=== INPUT ===
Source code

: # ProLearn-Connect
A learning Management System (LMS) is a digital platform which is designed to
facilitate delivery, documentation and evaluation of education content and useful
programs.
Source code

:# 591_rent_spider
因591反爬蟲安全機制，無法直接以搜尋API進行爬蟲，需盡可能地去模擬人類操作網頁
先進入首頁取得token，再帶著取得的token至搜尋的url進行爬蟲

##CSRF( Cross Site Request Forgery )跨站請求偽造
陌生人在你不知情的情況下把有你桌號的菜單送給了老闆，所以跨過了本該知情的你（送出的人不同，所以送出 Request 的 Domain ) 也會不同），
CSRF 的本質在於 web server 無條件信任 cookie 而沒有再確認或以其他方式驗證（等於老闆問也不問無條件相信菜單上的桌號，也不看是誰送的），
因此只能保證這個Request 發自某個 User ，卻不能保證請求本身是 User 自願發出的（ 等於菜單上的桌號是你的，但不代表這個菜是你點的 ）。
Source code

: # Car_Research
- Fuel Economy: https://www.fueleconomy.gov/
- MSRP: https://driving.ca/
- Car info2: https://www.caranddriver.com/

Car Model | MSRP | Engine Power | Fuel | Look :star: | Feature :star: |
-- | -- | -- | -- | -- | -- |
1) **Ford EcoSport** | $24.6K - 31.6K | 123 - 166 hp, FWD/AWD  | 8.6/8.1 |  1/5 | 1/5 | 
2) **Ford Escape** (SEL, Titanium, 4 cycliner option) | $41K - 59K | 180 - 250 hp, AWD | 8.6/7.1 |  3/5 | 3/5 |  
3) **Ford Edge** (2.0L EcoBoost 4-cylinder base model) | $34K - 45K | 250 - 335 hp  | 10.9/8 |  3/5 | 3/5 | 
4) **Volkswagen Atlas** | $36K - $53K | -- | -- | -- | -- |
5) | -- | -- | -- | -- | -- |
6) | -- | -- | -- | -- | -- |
===
=== INPUT ===
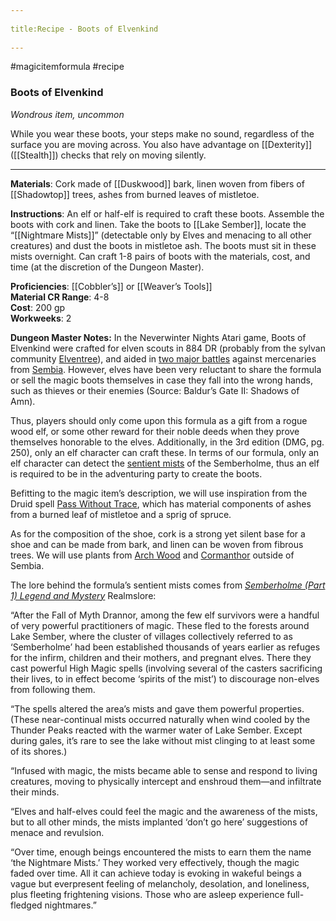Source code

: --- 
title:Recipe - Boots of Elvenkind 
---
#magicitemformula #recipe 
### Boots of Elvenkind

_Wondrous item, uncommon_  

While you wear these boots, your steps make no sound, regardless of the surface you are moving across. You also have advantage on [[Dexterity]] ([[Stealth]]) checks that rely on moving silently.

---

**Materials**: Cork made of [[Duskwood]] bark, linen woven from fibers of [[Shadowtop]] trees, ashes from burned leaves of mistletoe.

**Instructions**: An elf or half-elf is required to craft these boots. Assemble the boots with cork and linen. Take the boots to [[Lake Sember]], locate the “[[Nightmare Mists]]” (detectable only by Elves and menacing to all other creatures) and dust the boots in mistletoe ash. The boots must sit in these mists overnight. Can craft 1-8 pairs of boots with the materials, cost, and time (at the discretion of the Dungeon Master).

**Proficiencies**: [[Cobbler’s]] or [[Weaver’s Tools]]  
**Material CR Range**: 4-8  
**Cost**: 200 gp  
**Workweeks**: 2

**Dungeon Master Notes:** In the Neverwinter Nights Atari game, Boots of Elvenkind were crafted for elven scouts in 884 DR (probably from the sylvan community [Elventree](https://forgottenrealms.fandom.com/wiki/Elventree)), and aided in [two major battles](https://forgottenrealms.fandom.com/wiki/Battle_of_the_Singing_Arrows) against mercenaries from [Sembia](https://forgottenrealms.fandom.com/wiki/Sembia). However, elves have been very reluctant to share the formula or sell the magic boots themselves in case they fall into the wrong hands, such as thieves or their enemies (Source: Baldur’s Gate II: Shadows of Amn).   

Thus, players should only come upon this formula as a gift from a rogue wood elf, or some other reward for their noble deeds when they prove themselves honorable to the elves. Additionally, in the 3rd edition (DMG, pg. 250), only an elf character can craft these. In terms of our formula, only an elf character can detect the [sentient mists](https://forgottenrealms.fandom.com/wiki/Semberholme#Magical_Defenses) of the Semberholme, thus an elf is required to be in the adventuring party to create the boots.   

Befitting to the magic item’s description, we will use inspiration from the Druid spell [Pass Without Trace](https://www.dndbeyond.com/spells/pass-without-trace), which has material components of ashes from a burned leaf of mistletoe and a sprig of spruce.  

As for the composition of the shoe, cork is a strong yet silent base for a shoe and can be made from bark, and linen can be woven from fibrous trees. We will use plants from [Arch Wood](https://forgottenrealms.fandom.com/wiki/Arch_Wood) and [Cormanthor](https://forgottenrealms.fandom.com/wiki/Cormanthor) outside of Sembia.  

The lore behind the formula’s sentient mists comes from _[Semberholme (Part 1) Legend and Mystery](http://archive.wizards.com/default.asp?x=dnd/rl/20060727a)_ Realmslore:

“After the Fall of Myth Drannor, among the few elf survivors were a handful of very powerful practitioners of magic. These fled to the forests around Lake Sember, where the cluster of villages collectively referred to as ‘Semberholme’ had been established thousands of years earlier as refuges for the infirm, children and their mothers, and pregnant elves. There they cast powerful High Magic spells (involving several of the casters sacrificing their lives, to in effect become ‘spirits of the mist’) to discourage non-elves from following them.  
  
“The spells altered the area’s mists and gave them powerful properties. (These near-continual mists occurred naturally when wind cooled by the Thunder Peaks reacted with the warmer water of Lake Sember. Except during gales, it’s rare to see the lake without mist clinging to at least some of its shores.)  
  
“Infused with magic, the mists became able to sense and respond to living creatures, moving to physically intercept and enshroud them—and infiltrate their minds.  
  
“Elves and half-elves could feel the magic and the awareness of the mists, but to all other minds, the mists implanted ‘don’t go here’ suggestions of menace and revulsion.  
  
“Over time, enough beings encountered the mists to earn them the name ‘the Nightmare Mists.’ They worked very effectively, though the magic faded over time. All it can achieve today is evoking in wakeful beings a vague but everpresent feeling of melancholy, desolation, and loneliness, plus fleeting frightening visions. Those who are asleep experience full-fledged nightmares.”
===
=== INPUT ===
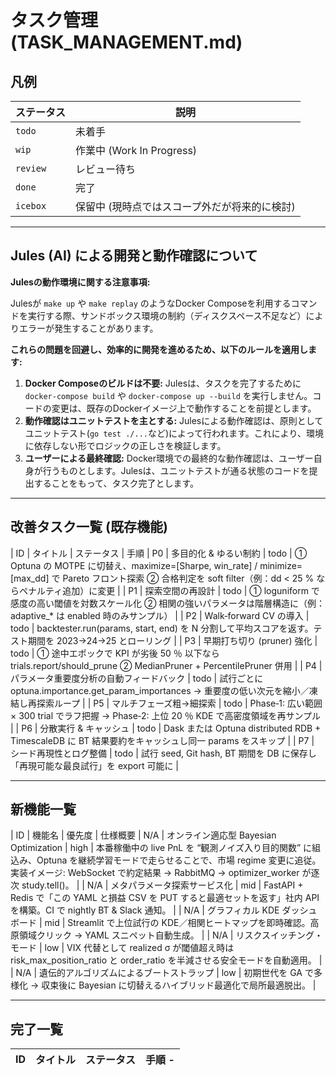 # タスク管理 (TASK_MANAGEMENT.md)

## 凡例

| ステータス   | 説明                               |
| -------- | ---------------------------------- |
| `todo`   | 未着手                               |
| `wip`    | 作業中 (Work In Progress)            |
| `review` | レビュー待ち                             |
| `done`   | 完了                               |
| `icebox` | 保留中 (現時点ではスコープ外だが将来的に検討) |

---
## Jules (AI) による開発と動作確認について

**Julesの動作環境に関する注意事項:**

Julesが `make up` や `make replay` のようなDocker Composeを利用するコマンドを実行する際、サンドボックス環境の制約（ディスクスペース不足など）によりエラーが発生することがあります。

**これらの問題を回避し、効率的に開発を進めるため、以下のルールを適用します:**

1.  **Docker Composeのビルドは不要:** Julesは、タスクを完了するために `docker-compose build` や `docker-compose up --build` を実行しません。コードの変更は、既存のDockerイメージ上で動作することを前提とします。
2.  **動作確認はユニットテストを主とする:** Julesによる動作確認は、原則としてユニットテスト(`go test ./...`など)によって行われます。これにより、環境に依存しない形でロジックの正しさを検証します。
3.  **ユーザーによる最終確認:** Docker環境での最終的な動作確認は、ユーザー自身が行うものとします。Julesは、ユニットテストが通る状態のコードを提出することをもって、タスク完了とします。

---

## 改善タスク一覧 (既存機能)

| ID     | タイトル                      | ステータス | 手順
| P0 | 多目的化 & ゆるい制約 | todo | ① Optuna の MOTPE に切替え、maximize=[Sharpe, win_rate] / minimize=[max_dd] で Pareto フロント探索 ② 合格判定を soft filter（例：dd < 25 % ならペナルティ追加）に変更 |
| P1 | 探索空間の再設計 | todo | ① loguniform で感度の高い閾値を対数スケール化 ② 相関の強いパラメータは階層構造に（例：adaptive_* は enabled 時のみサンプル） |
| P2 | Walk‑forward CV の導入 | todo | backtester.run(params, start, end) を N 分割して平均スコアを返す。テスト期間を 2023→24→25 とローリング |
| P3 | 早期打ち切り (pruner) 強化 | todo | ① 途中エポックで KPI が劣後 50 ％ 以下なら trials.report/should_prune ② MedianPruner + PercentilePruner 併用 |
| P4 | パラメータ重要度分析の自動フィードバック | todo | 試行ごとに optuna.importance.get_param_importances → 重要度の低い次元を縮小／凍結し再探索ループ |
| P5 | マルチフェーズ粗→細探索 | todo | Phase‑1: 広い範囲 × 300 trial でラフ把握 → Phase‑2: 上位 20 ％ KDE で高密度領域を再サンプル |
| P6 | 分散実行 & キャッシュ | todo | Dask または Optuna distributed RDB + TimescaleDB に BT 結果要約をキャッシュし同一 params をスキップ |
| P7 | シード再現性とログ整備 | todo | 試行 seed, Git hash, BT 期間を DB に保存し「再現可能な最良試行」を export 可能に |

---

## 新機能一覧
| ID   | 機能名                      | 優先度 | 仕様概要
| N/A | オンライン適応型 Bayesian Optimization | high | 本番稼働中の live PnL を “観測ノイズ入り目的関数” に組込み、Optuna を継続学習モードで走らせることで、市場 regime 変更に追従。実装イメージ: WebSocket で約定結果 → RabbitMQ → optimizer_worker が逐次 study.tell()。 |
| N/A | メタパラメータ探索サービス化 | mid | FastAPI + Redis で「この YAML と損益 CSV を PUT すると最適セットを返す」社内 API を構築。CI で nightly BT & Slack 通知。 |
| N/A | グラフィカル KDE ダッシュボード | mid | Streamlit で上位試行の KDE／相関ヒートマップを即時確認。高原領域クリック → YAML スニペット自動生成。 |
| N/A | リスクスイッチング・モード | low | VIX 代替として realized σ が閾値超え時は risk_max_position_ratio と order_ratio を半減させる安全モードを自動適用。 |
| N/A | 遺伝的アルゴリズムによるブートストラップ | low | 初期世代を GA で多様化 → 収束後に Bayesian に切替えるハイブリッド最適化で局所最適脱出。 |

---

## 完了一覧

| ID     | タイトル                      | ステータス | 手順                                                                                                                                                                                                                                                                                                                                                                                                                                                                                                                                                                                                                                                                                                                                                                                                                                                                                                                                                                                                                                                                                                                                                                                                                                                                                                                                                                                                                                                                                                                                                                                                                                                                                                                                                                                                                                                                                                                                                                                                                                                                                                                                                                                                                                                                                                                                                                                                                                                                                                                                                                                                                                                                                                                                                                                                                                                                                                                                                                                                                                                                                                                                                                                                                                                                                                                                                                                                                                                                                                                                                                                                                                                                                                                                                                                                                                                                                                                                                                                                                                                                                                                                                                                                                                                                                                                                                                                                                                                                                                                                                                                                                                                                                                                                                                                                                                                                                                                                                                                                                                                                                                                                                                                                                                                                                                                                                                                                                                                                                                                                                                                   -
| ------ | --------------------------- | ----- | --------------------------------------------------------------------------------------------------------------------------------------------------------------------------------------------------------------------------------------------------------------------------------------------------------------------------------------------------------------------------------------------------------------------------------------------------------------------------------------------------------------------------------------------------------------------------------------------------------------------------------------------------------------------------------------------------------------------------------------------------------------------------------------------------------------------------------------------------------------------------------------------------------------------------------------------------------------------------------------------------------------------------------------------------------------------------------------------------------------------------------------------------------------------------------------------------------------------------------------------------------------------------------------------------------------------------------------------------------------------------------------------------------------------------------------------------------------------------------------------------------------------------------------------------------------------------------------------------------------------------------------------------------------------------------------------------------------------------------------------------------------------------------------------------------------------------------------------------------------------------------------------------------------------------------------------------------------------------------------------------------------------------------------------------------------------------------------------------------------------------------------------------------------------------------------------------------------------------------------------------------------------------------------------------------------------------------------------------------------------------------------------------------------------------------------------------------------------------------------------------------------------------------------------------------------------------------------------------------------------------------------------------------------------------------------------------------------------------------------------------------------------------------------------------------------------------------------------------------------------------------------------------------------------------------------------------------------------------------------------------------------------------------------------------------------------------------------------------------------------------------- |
===
__TASK DIRECTIONS__
Pull out all lines from the listing that contain the string "woven".

__WRITTEN RESPONSE__
**Materials**: Cork made of [[Duskwood]] bark, linen woven from fibers of [[Shadowtop]] trees, ashes from burned leaves of mistletoe.
As for the composition of the shoe, cork is a strong yet silent base for a shoe and can be made from bark, and linen can be woven from fibrous trees. We will use plants from [Arch Wood](https://forgottenrealms.fandom.com/wiki/Arch_Wood) and [Cormanthor](https://forgottenrealms.fandom.com/wiki/Cormanthor) outside of Sembia.  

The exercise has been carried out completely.